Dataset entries

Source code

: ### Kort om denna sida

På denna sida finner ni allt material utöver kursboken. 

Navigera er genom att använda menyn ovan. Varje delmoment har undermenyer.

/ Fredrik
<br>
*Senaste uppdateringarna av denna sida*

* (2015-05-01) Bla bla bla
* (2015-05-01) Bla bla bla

### Aim of the exercise
In the records above, locate the line that contains "På denna sida". Repeat it and every line after it, exactly, and nothing else.

### Expected answer
På denna sida finner ni allt material utöver kursboken. 

Navigera er genom att använda menyn ovan. Varje delmoment har undermenyer.

/ Fredrik
<br>
*Senaste uppdateringarna av denna sida*

* (2015-05-01) Bla bla bla
* (2015-05-01) Bla bla bla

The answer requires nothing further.